§ **What is required**: Going down the data below, set down exactly the line with "115 | Danzing0" and each line after it through the line with "129 | speedyclint"; no other lines.

---------------

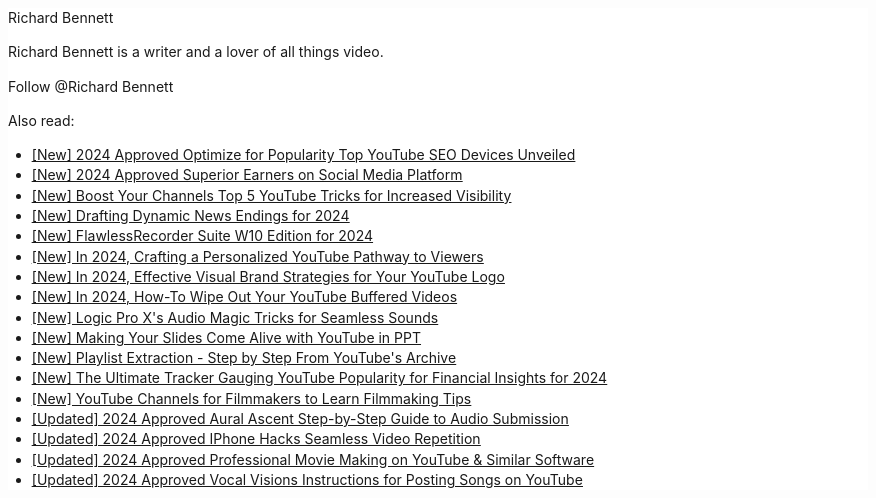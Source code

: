 Richard Bennett

Richard Bennett is a writer and a lover of all things video.

Follow @Richard Bennett


<ins class="adsbygoogle"
     style="display:block"
     data-ad-format="autorelaxed"
     data-ad-client="ca-pub-7571918770474297"
     data-ad-slot="1223367746"></ins>



<ins class="adsbygoogle"
     style="display:block"
     data-ad-client="ca-pub-7571918770474297"
     data-ad-slot="8358498916"
     data-ad-format="auto"
     data-full-width-responsive="true"></ins>





<span class="atpl-alsoreadstyle">Also read:</span>
<div><ul>
<li><a href="https://youtube-zero.techidaily.com/024-approved-optimize-for-popularity-top-youtube-seo-devices-unveiled/"><u>[New] 2024 Approved  Optimize for Popularity  Top YouTube SEO Devices Unveiled</u></a></li>
<li><a href="https://youtube-zero.techidaily.com/024-approved-superior-earners-on-social-media-platform/"><u>[New] 2024 Approved  Superior Earners on Social Media Platform</u></a></li>
<li><a href="https://youtube-zero.techidaily.com/oost-your-channels-top-5-youtube-tricks-for-increased-visibility/"><u>[New] Boost Your Channels  Top 5 YouTube Tricks for Increased Visibility</u></a></li>
<li><a href="https://youtube-zero.techidaily.com/rafting-dynamic-news-endings-for-2024/"><u>[New] Drafting Dynamic News Endings for 2024</u></a></li>
<li><a href="https://digital-screen-recording.techidaily.com/new-flawlessrecorder-suite-w10-edition-for-2024/"><u>[New] FlawlessRecorder Suite W10 Edition for 2024</u></a></li>
<li><a href="https://youtube-zero.techidaily.com/n-2024-crafting-a-personalized-youtube-pathway-to-viewers/"><u>[New] In 2024, Crafting a Personalized YouTube Pathway to Viewers</u></a></li>
<li><a href="https://youtube-zero.techidaily.com/n-2024-effective-visual-brand-strategies-for-your-youtube-logo/"><u>[New] In 2024, Effective Visual Brand Strategies for Your YouTube Logo</u></a></li>
<li><a href="https://youtube-zero.techidaily.com/n-2024-how-to-wipe-out-your-youtube-buffered-videos/"><u>[New] In 2024, How-To  Wipe Out Your YouTube Buffered Videos</u></a></li>
<li><a href="https://extra-guidance.techidaily.com/new-logic-pro-xs-audio-magic-tricks-for-seamless-sounds/"><u>[New] Logic Pro X's Audio Magic Tricks for Seamless Sounds</u></a></li>
<li><a href="https://youtube-zero.techidaily.com/aking-your-slides-come-alive-with-youtube-in-ppt/"><u>[New] Making Your Slides Come Alive with YouTube in PPT</u></a></li>
<li><a href="https://youtube-zero.techidaily.com/laylist-extraction-step-by-step-from-youtubes-archive/"><u>[New] Playlist Extraction - Step by Step From YouTube's Archive</u></a></li>
<li><a href="https://youtube-zero.techidaily.com/he-ultimate-tracker-gauging-youtube-popularity-for-financial-insights-for-2024/"><u>[New] The Ultimate Tracker  Gauging YouTube Popularity for Financial Insights for 2024</u></a></li>
<li><a href="https://youtube-zero.techidaily.com/outube-channels-for-filmmakers-to-learn-filmmaking-tips/"><u>[New] YouTube Channels for Filmmakers to Learn Filmmaking Tips</u></a></li>
<li><a href="https://youtube-zero.techidaily.com/ed-2024-approved-aural-ascent-step-by-step-guide-to-audio-submission/"><u>[Updated] 2024 Approved  Aural Ascent  Step-by-Step Guide to Audio Submission</u></a></li>
<li><a href="https://youtube-zero.techidaily.com/ed-2024-approved-iphone-hacks-seamless-video-repetition/"><u>[Updated] 2024 Approved  IPhone Hacks  Seamless Video Repetition</u></a></li>
<li><a href="https://youtube-zero.techidaily.com/ed-2024-approved-professional-movie-making-on-youtube-and-similar-software/"><u>[Updated] 2024 Approved  Professional Movie Making on YouTube & Similar Software</u></a></li>
<li><a href="https://youtube-zero.techidaily.com/ed-2024-approved-vocal-visions-instructions-for-posting-songs-on-youtube/"><u>[Updated] 2024 Approved  Vocal Visions  Instructions for Posting Songs on YouTube</u></a></li>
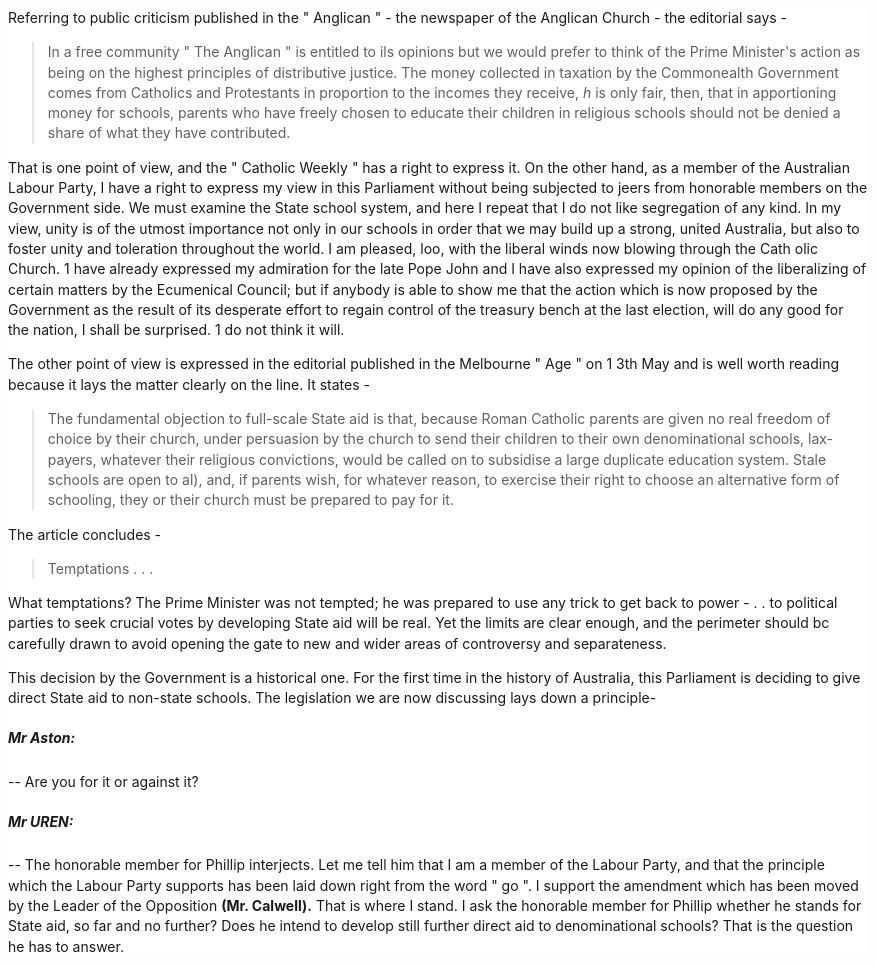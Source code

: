 Referring to public criticism published in the " Anglican " - the newspaper of the Anglican Church - the editorial says - 

  >In  a free community " The Anglican " is entitled to ils opinions but we would prefer to think of the Prime Minister's action as being on the highest principles of distributive justice. The money collected in taxation by the  Commonealth  Government comes from Catholics and Protestants in proportion to the incomes they receive,  *h*  is only fair, then, that in apportioning money for schools, parents who have freely chosen to educate their children in religious schools should not be denied a share of what they have contributed. 

That is one point of view, and the " Catholic Weekly " has a right to express it. On the other hand, as a member of the Australian Labour Party, I have a right to express my view in this Parliament without being subjected to jeers from honorable members on the Government side. We must examine the State school system, and here I repeat that I do not like segregation of any kind. In my view, unity is of the utmost importance not only in our schools in order that we may build up a strong, united Australia, but also to foster unity and toleration throughout the world. I am pleased, loo, with the liberal winds now blowing through the Cath olic Church. 1 have already expressed my admiration for the late Pope John and I have also expressed my opinion of the liberalizing of certain matters by the Ecumenical Council; but if anybody is able to show me that the action which is now proposed by the Government as the result of its desperate effort to regain control of the treasury bench at the last election, will do any good for the nation, I shall be surprised. 1 do not think it will. 

The other point of view is expressed in the editorial published in the Melbourne " Age " on 1 3th May and is well worth reading because it lays the matter clearly on the line. It states - 

  >The fundamental objection to full-scale State aid is that, because Roman Catholic parents are given no real freedom of choice by their church, under persuasion by the church to send their children to their own denominational schools, lax-payers, whatever their religious convictions, would be called on to subsidise a large duplicate education system. Stale schools are open to al), and, if parents wish, for whatever reason, to exercise their right to choose an alternative form of schooling, they or their church must be prepared to pay for it. 

The article concludes - 

  >Temptations . . . 

What temptations? The Prime Minister was not tempted; he was prepared to use any trick to get back to power -   . . to political parties to seek crucial votes by developing State aid will be real. Yet the limits are clear enough, and the perimeter should bc carefully drawn to avoid opening the gate to new and wider areas of controversy and separateness. 

This decision by the Government is a historical one. For the first time in the history of Australia, this Parliament is deciding to give direct State aid to non-state schools. The legislation we are now discussing lays down a principle- 

##### Mr Aston:

-- Are you for it or against it? 

##### Mr UREN:

--  The honorable member for Phillip interjects. Let me tell him that I am a member of the Labour Party, and that the principle which the Labour Party supports has been laid down right from the word " go ". I support the amendment which has been moved by the Leader of the Opposition  **(Mr. Calwell).**  That is where I stand. I ask the honorable member for Phillip whether he stands for State aid, so far and no further? Does he intend to develop still further direct aid to denominational schools? That is the question he has to answer. 
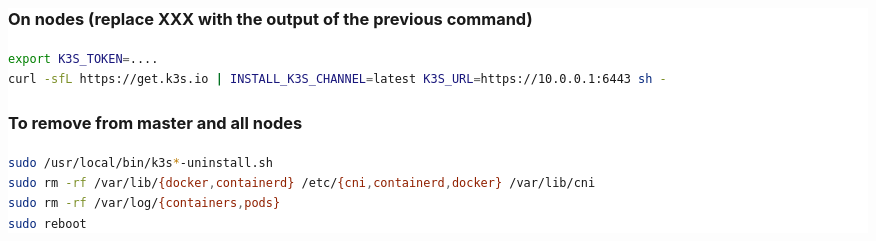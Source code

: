 ### On nodes (replace XXX with the output of the previous command)

```bash
export K3S_TOKEN=....
curl -sfL https://get.k3s.io | INSTALL_K3S_CHANNEL=latest K3S_URL=https://10.0.0.1:6443 sh -
```

### To remove from master and all nodes

```bash
sudo /usr/local/bin/k3s*-uninstall.sh
sudo rm -rf /var/lib/{docker,containerd} /etc/{cni,containerd,docker} /var/lib/cni
sudo rm -rf /var/log/{containers,pods}
sudo reboot
```

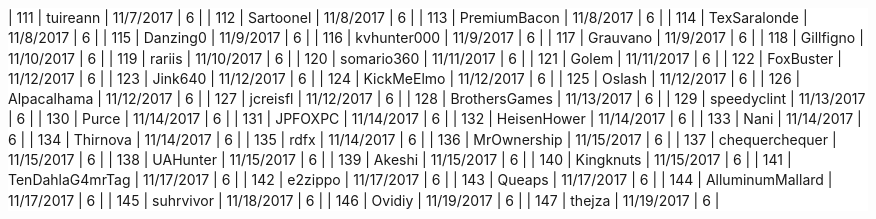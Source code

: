 | 111 | tuireann            | 11/7/2017     | 6                |
| 112 | Sartoonel           | 11/8/2017     | 6                |
| 113 | PremiumBacon        | 11/8/2017     | 6                |
| 114 | TexSaralonde        | 11/8/2017     | 6                |
| 115 | Danzing0            | 11/9/2017     | 6                |
| 116 | kvhunter000         | 11/9/2017     | 6                |
| 117 | Grauvano            | 11/9/2017     | 6                |
| 118 | Gillfigno           | 11/10/2017    | 6                |
| 119 | rariis              | 11/10/2017    | 6                |
| 120 | somario360          | 11/11/2017    | 6                |
| 121 | Golem               | 11/11/2017    | 6                |
| 122 | FoxBuster           | 11/12/2017    | 6                |
| 123 | Jink640             | 11/12/2017    | 6                |
| 124 | KickMeElmo          | 11/12/2017    | 6                |
| 125 | Oslash              | 11/12/2017    | 6                |
| 126 | Alpacalhama         | 11/12/2017    | 6                |
| 127 | jcreisfl            | 11/12/2017    | 6                |
| 128 | BrothersGames       | 11/13/2017    | 6                |
| 129 | speedyclint         | 11/13/2017    | 6                |
| 130 | Purce               | 11/14/2017    | 6                |
| 131 | JPFOXPC             | 11/14/2017    | 6                |
| 132 | HeisenHower         | 11/14/2017    | 6                |
| 133 | Nani                | 11/14/2017    | 6                |
| 134 | Thirnova            | 11/14/2017    | 6                |
| 135 | rdfx                | 11/14/2017    | 6                |
| 136 | MrOwnership         | 11/15/2017    | 6                |
| 137 | chequerchequer      | 11/15/2017    | 6                |
| 138 | UAHunter            | 11/15/2017    | 6                |
| 139 | Akeshi              | 11/15/2017    | 6                |
| 140 | Kingknuts           | 11/15/2017    | 6                |
| 141 | TenDahlaG4mrTag     | 11/17/2017    | 6                |
| 142 | e2zippo             | 11/17/2017    | 6                |
| 143 | Queaps              | 11/17/2017    | 6                |
| 144 | AlluminumMallard    | 11/17/2017    | 6                |
| 145 | suhrvivor           | 11/18/2017    | 6                |
| 146 | Ovidiy              | 11/19/2017    | 6                |
| 147 | thejza              | 11/19/2017    | 6                |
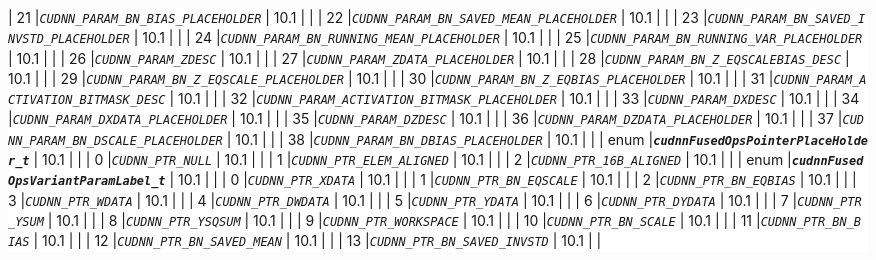 |           21 |*`CUDNN_PARAM_BN_BIAS_PLACEHOLDER`*                            | 10.1             |                                                            |
|           22 |*`CUDNN_PARAM_BN_SAVED_MEAN_PLACEHOLDER`*                      | 10.1             |                                                            |
|           23 |*`CUDNN_PARAM_BN_SAVED_INVSTD_PLACEHOLDER`*                    | 10.1             |                                                            |
|           24 |*`CUDNN_PARAM_BN_RUNNING_MEAN_PLACEHOLDER`*                    | 10.1             |                                                            |
|           25 |*`CUDNN_PARAM_BN_RUNNING_VAR_PLACEHOLDER`*                     | 10.1             |                                                            |
|           26 |*`CUDNN_PARAM_ZDESC`*                                          | 10.1             |                                                            |
|           27 |*`CUDNN_PARAM_ZDATA_PLACEHOLDER`*                              | 10.1             |                                                            |
|           28 |*`CUDNN_PARAM_BN_Z_EQSCALEBIAS_DESC`*                          | 10.1             |                                                            |
|           29 |*`CUDNN_PARAM_BN_Z_EQSCALE_PLACEHOLDER`*                       | 10.1             |                                                            |
|           30 |*`CUDNN_PARAM_BN_Z_EQBIAS_PLACEHOLDER`*                        | 10.1             |                                                            |
|           31 |*`CUDNN_PARAM_ACTIVATION_BITMASK_DESC`*                        | 10.1             |                                                            |
|           32 |*`CUDNN_PARAM_ACTIVATION_BITMASK_PLACEHOLDER`*                 | 10.1             |                                                            |
|           33 |*`CUDNN_PARAM_DXDESC`*                                         | 10.1             |                                                            |
|           34 |*`CUDNN_PARAM_DXDATA_PLACEHOLDER`*                             | 10.1             |                                                            |
|           35 |*`CUDNN_PARAM_DZDESC`*                                         | 10.1             |                                                            |
|           36 |*`CUDNN_PARAM_DZDATA_PLACEHOLDER`*                             | 10.1             |                                                            |
|           37 |*`CUDNN_PARAM_BN_DSCALE_PLACEHOLDER`*                          | 10.1             |                                                            |
|           38 |*`CUDNN_PARAM_BN_DBIAS_PLACEHOLDER`*                           | 10.1             |                                                            |
| enum         |***`cudnnFusedOpsPointerPlaceHolder_t`***                      | 10.1             |                                                            |
|            0 |*`CUDNN_PTR_NULL`*                                             | 10.1             |                                                            |
|            1 |*`CUDNN_PTR_ELEM_ALIGNED`*                                     | 10.1             |                                                            |
|            2 |*`CUDNN_PTR_16B_ALIGNED`*                                      | 10.1             |                                                            |
| enum         |***`cudnnFusedOpsVariantParamLabel_t`***                       | 10.1             |                                                            |
|            0 |*`CUDNN_PTR_XDATA`*                                            | 10.1             |                                                            |
|            1 |*`CUDNN_PTR_BN_EQSCALE`*                                       | 10.1             |                                                            |
|            2 |*`CUDNN_PTR_BN_EQBIAS`*                                        | 10.1             |                                                            |
|            3 |*`CUDNN_PTR_WDATA`*                                            | 10.1             |                                                            |
|            4 |*`CUDNN_PTR_DWDATA`*                                           | 10.1             |                                                            |
|            5 |*`CUDNN_PTR_YDATA`*                                            | 10.1             |                                                            |
|            6 |*`CUDNN_PTR_DYDATA`*                                           | 10.1             |                                                            |
|            7 |*`CUDNN_PTR_YSUM`*                                             | 10.1             |                                                            |
|            8 |*`CUDNN_PTR_YSQSUM`*                                           | 10.1             |                                                            |
|            9 |*`CUDNN_PTR_WORKSPACE`*                                        | 10.1             |                                                            |
|           10 |*`CUDNN_PTR_BN_SCALE`*                                         | 10.1             |                                                            |
|           11 |*`CUDNN_PTR_BN_BIAS`*                                          | 10.1             |                                                            |
|           12 |*`CUDNN_PTR_BN_SAVED_MEAN`*                                    | 10.1             |                                                            |
|           13 |*`CUDNN_PTR_BN_SAVED_INVSTD`*                                  | 10.1             |                                                            |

---------------

§ **Expected answer**:
| 115 | Danzing0            | 11/9/2017     | 6                |
| 116 | kvhunter000         | 11/9/2017     | 6                |
| 117 | Grauvano            | 11/9/2017     | 6                |
| 118 | Gillfigno           | 11/10/2017    | 6                |
| 119 | rariis              | 11/10/2017    | 6                |
| 120 | somario360          | 11/11/2017    | 6                |
| 121 | Golem               | 11/11/2017    | 6                |
| 122 | FoxBuster           | 11/12/2017    | 6                |
| 123 | Jink640             | 11/12/2017    | 6                |
| 124 | KickMeElmo          | 11/12/2017    | 6                |
| 125 | Oslash              | 11/12/2017    | 6                |
| 126 | Alpacalhama         | 11/12/2017    | 6                |
| 127 | jcreisfl            | 11/12/2017    | 6                |
| 128 | BrothersGames       | 11/13/2017    | 6                |
| 129 | speedyclint         | 11/13/2017    | 6                |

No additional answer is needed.